[Dataset entries]
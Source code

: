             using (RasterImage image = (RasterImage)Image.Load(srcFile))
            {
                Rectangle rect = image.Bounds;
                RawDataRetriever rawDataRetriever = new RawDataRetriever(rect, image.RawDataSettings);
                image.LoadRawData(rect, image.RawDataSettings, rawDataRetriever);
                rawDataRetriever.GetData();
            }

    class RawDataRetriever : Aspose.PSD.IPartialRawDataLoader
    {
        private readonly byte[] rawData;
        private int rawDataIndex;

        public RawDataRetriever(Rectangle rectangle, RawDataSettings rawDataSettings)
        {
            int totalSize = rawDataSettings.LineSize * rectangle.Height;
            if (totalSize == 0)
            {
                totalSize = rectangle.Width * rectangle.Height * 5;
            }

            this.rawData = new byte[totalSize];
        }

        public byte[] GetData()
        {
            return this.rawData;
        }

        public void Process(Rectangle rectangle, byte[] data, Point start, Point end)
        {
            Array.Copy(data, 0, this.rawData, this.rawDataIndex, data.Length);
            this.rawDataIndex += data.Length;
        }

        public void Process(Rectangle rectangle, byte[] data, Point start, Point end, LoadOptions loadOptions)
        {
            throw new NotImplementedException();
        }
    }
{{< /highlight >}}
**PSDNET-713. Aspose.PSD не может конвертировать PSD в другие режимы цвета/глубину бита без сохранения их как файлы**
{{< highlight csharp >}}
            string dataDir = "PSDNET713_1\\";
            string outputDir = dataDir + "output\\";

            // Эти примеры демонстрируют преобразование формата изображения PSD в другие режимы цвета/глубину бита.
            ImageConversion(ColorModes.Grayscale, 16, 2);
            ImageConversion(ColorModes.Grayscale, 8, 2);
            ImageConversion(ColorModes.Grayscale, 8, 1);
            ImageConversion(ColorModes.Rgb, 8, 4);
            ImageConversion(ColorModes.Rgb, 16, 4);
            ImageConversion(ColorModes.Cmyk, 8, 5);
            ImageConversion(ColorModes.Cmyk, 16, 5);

**Requirement**. Reply with the lines from the first line of the entries through the line that contains "private int rawDataIndex;", repeated exactly with both ends kept, and with nothing else.

**Exercise response**.
Source code

:             using (RasterImage image = (RasterImage)Image.Load(srcFile))
            {
                Rectangle rect = image.Bounds;
                RawDataRetriever rawDataRetriever = new RawDataRetriever(rect, image.RawDataSettings);
                image.LoadRawData(rect, image.RawDataSettings, rawDataRetriever);
                rawDataRetriever.GetData();
            }

    class RawDataRetriever : Aspose.PSD.IPartialRawDataLoader
    {
        private readonly byte[] rawData;
        private int rawDataIndex;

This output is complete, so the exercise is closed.